> _Task details_: What you return must match the listing below exactly, minus any pictures.

> _Data for the task_:
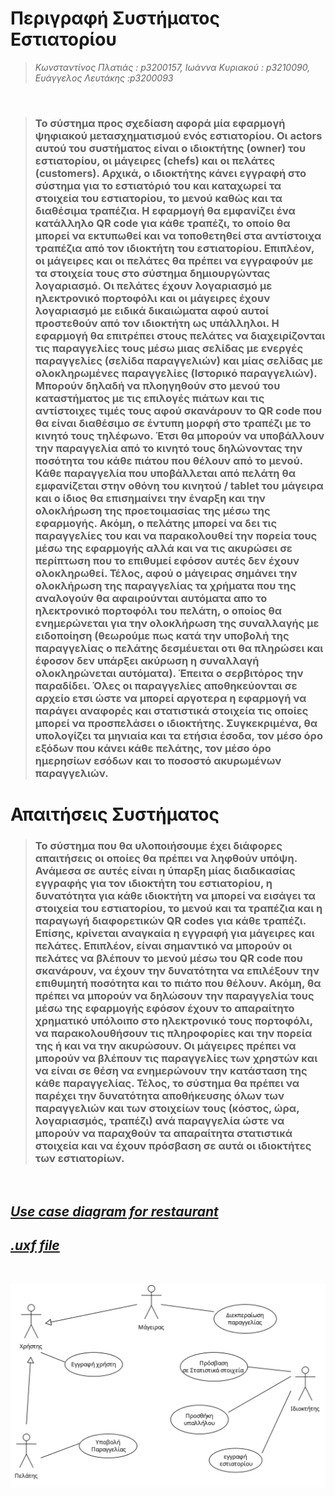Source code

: # Περιγραφή Συστήματος Εστιατορίου

> *Κωνσταντίνος Πλατιάς : p3200157,
> Ιωάννα Κυριακού : p3210090,
> Ευάγγελος Λευτάκης :p3200093*

<br/>

> ### Το σύστημα προς σχεδίαση αφορά μία εφαρμογή ψηφιακού μετασχηματισμού ενός εστιατορίου. Οι actors αυτού του συστήματος είναι ο ιδιοκτήτης (owner) του εστιατορίου, οι μάγειρες (chefs) και οι πελάτες (customers). Αρχικά, ο ιδιοκτήτης κάνει εγγραφή στο σύστημα για το εστιατόριό του και καταχωρεί τα στοιχεία του εστιατορίου, το μενού καθώς και τα διαθέσιμα τραπέζια. Η εφαρμογή θα εμφανίζει ένα κατάλληλο QR code για κάθε τραπέζι, το οποίο θα μπορεί να εκτυπωθεί και να τοποθετηθεί στα αντίστοιχα τραπέζια από τον ιδιοκτήτη του εστιατορίου. Επιπλέον, οι μάγειρες και οι πελάτες θα πρέπει να εγγραφούν με τα στοιχεία τους στο σύστημα δημιουργώντας λογαριασμό. Οι πελάτες έχουν λογαριασμό με ηλεκτρονικό πορτοφόλι και οι μάγειρες έχουν λογαριασμό με ειδικά δικαιώματα αφού αυτοί προστεθούν από τον ιδιοκτήτη ως υπάλληλοι. Η εφαρμογή θα επιτρέπει στους πελάτες να διαχειρίζονται τις παραγγελίες τους μέσω μιας σελίδας με ενεργές παραγγελίες (σελίδα παραγγελιών) και μίας σελίδας με ολοκληρωμένες παραγγελίες (Ιστορικό παραγγελιών). Μπορούν δηλαδή να πλοηγηθούν στο μενού του καταστήματος με τις επιλογές πιάτων και τις αντίστοιχες τιμές τους αφού σκανάρουν το QR code που θα είναι διαθέσιμο σε έντυπη μορφή στο τραπέζι με το κινητό τους τηλέφωνο. Έτσι θα μπορούν να υποβάλλουν την παραγγελία από το κινητό τους δηλώνοντας την ποσότητα του κάθε πιάτου που θέλουν από το μενού.  Κάθε παραγγελία που υποβάλλεται από πελάτη θα εμφανίζεται στην οθόνη του κινητού / tablet του μάγειρα και ο ίδιος θα επισημαίνει την έναρξη και την ολοκλήρωση της προετοιμασίας της μέσω της εφαρμογής. Ακόμη, ο πελάτης μπορεί να δει τις παραγγελίες του και να παρακολουθεί την πορεία τους μέσω της εφαρμογής αλλά και να τις ακυρώσει σε περίπτωση που το επιθυμεί εφόσον αυτές δεν έχουν ολοκληρωθεί. Τέλος, αφού ο μάγειρας σημάνει την ολοκλήρωση της παραγγελίας τα χρήματα που της αναλογούν θα αφαιρούνται αυτόματα απο το ηλεκτρονικό πορτοφόλι του πελάτη, ο οποίος θα ενημερώνεται για την ολοκλήρωση της συναλλαγής με ειδοποίηση (θεωρούμε πως κατά την υποβολή της παραγγελίας ο πελάτης δεσμέυεται οτι θα πληρώσει και έφοσον δεν υπάρξει ακύρωση η συναλλαγή ολοκληρώνεται αυτόματα). Έπειτα ο σερβιτόρος την παραδίδει. Όλες οι παραγγελίες αποθηκεύονται σε αρχείο ετσι ώστε να μπορεί αργοτερα η εφαρμογή να παράγει αναφορές και στατιστικά στοιχεία τις οποίες μπορεί να προσπελάσει ο ιδιοκτήτης. Συγκεκριμένα, θα υπολογίζει τα μηνιαία και τα ετήσια έσοδα, τον μέσο όρο εξόδων που κάνει κάθε πελάτης, τον μέσο όρο ημερησίων εσόδων και το ποσοστό ακυρωμένων παραγγελιών.

# Απαιτήσεις Συστήματος

> ### Το σύστημα που θα υλοποιήσουμε έχει διάφορες απαιτήσεις οι οποίες θα πρέπει να ληφθούν υπόψη. Ανάμεσα σε αυτές είναι η ύπαρξη μίας διαδικασίας εγγραφής για τον ιδιοκτήτη του εστιατορίου, η δυνατότητα για κάθε ιδιοκτήτη να μπορεί να εισάγει τα στοιχεία του εστιατορίου, το μενού και τα τραπέζια και η παραγωγή διαφορετικών QR codes για κάθε τραπέζι. Επίσης, κρίνεται αναγκαία η εγγραφή για μάγειρες και πελάτες. Επιπλέον, είναι σημαντικό να μπορούν οι πελάτες να βλέπουν το μενού μέσω του QR code που σκανάρουν, να έχουν την δυνατότητα να επιλέξουν την επιθυμητή ποσότητα και το πιάτο που θέλουν. Ακόμη, θα πρέπει να μπορούν να δηλώσουν την παραγγελία τους μέσω της εφαρμογής εφόσον έχουν το απαραίτητο χρηματικό υπόλοιπο στο ηλεκτρονικό τους πορτοφόλι, να παρακολουθήσουν τις πληροφορίες και την πορεία της ή και να την ακυρώσουν. Οι μάγειρες πρέπει να μπορούν να βλέπουν τις παραγγελίες των χρηστών και να είναι σε θέση να ενημερώνουν την κατάσταση της κάθε παραγγελίας. Τέλος, το σύστημα θα πρέπει να παρέχει την δυνατότητα αποθήκευσης όλων των παραγγελιών και των στοιχείων τους (κόστος, ώρα, λογαριασμός, τραπέζι) ανά παραγγελία ώστε να μπορούν να παραχθούν τα απαραίτητα στατιστικά στοιχεία και να έχουν πρόσβαση σε αυτά οι ιδιοκτήτες των εστιατορίων.

<br/>

## [ ***Use case diagram for restaurant***](docs/uml/requirements/use_case.png)

## [***.uxf file***](docs/markdown/uml/requirements/restaurant_use_case.uxf)

<br/>

![](docs/uml/requirements/use_case.png)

> _Output of the exercise_:
Source code

: # Περιγραφή Συστήματος Εστιατορίου

> *Κωνσταντίνος Πλατιάς : p3200157,
> Ιωάννα Κυριακού : p3210090,
> Ευάγγελος Λευτάκης :p3200093*

<br/>

> ### Το σύστημα προς σχεδίαση αφορά μία εφαρμογή ψηφιακού μετασχηματισμού ενός εστιατορίου. Οι actors αυτού του συστήματος είναι ο ιδιοκτήτης (owner) του εστιατορίου, οι μάγειρες (chefs) και οι πελάτες (customers). Αρχικά, ο ιδιοκτήτης κάνει εγγραφή στο σύστημα για το εστιατόριό του και καταχωρεί τα στοιχεία του εστιατορίου, το μενού καθώς και τα διαθέσιμα τραπέζια. Η εφαρμογή θα εμφανίζει ένα κατάλληλο QR code για κάθε τραπέζι, το οποίο θα μπορεί να εκτυπωθεί και να τοποθετηθεί στα αντίστοιχα τραπέζια από τον ιδιοκτήτη του εστιατορίου. Επιπλέον, οι μάγειρες και οι πελάτες θα πρέπει να εγγραφούν με τα στοιχεία τους στο σύστημα δημιουργώντας λογαριασμό. Οι πελάτες έχουν λογαριασμό με ηλεκτρονικό πορτοφόλι και οι μάγειρες έχουν λογαριασμό με ειδικά δικαιώματα αφού αυτοί προστεθούν από τον ιδιοκτήτη ως υπάλληλοι. Η εφαρμογή θα επιτρέπει στους πελάτες να διαχειρίζονται τις παραγγελίες τους μέσω μιας σελίδας με ενεργές παραγγελίες (σελίδα παραγγελιών) και μίας σελίδας με ολοκληρωμένες παραγγελίες (Ιστορικό παραγγελιών). Μπορούν δηλαδή να πλοηγηθούν στο μενού του καταστήματος με τις επιλογές πιάτων και τις αντίστοιχες τιμές τους αφού σκανάρουν το QR code που θα είναι διαθέσιμο σε έντυπη μορφή στο τραπέζι με το κινητό τους τηλέφωνο. Έτσι θα μπορούν να υποβάλλουν την παραγγελία από το κινητό τους δηλώνοντας την ποσότητα του κάθε πιάτου που θέλουν από το μενού.  Κάθε παραγγελία που υποβάλλεται από πελάτη θα εμφανίζεται στην οθόνη του κινητού / tablet του μάγειρα και ο ίδιος θα επισημαίνει την έναρξη και την ολοκλήρωση της προετοιμασίας της μέσω της εφαρμογής. Ακόμη, ο πελάτης μπορεί να δει τις παραγγελίες του και να παρακολουθεί την πορεία τους μέσω της εφαρμογής αλλά και να τις ακυρώσει σε περίπτωση που το επιθυμεί εφόσον αυτές δεν έχουν ολοκληρωθεί. Τέλος, αφού ο μάγειρας σημάνει την ολοκλήρωση της παραγγελίας τα χρήματα που της αναλογούν θα αφαιρούνται αυτόματα απο το ηλεκτρονικό πορτοφόλι του πελάτη, ο οποίος θα ενημερώνεται για την ολοκλήρωση της συναλλαγής με ειδοποίηση (θεωρούμε πως κατά την υποβολή της παραγγελίας ο πελάτης δεσμέυεται οτι θα πληρώσει και έφοσον δεν υπάρξει ακύρωση η συναλλαγή ολοκληρώνεται αυτόματα). Έπειτα ο σερβιτόρος την παραδίδει. Όλες οι παραγγελίες αποθηκεύονται σε αρχείο ετσι ώστε να μπορεί αργοτερα η εφαρμογή να παράγει αναφορές και στατιστικά στοιχεία τις οποίες μπορεί να προσπελάσει ο ιδιοκτήτης. Συγκεκριμένα, θα υπολογίζει τα μηνιαία και τα ετήσια έσοδα, τον μέσο όρο εξόδων που κάνει κάθε πελάτης, τον μέσο όρο ημερησίων εσόδων και το ποσοστό ακυρωμένων παραγγελιών.

# Απαιτήσεις Συστήματος

> ### Το σύστημα που θα υλοποιήσουμε έχει διάφορες απαιτήσεις οι οποίες θα πρέπει να ληφθούν υπόψη. Ανάμεσα σε αυτές είναι η ύπαρξη μίας διαδικασίας εγγραφής για τον ιδιοκτήτη του εστιατορίου, η δυνατότητα για κάθε ιδιοκτήτη να μπορεί να εισάγει τα στοιχεία του εστιατορίου, το μενού και τα τραπέζια και η παραγωγή διαφορετικών QR codes για κάθε τραπέζι. Επίσης, κρίνεται αναγκαία η εγγραφή για μάγειρες και πελάτες. Επιπλέον, είναι σημαντικό να μπορούν οι πελάτες να βλέπουν το μενού μέσω του QR code που σκανάρουν, να έχουν την δυνατότητα να επιλέξουν την επιθυμητή ποσότητα και το πιάτο που θέλουν. Ακόμη, θα πρέπει να μπορούν να δηλώσουν την παραγγελία τους μέσω της εφαρμογής εφόσον έχουν το απαραίτητο χρηματικό υπόλοιπο στο ηλεκτρονικό τους πορτοφόλι, να παρακολουθήσουν τις πληροφορίες και την πορεία της ή και να την ακυρώσουν. Οι μάγειρες πρέπει να μπορούν να βλέπουν τις παραγγελίες των χρηστών και να είναι σε θέση να ενημερώνουν την κατάσταση της κάθε παραγγελίας. Τέλος, το σύστημα θα πρέπει να παρέχει την δυνατότητα αποθήκευσης όλων των παραγγελιών και των στοιχείων τους (κόστος, ώρα, λογαριασμός, τραπέζι) ανά παραγγελία ώστε να μπορούν να παραχθούν τα απαραίτητα στατιστικά στοιχεία και να έχουν πρόσβαση σε αυτά οι ιδιοκτήτες των εστιατορίων.

<br/>

## [ ***Use case diagram for restaurant***](docs/uml/requirements/use_case.png)

## [***.uxf file***](docs/markdown/uml/requirements/restaurant_use_case.uxf)

<br/>

![](docs/uml/requirements/use_case.png)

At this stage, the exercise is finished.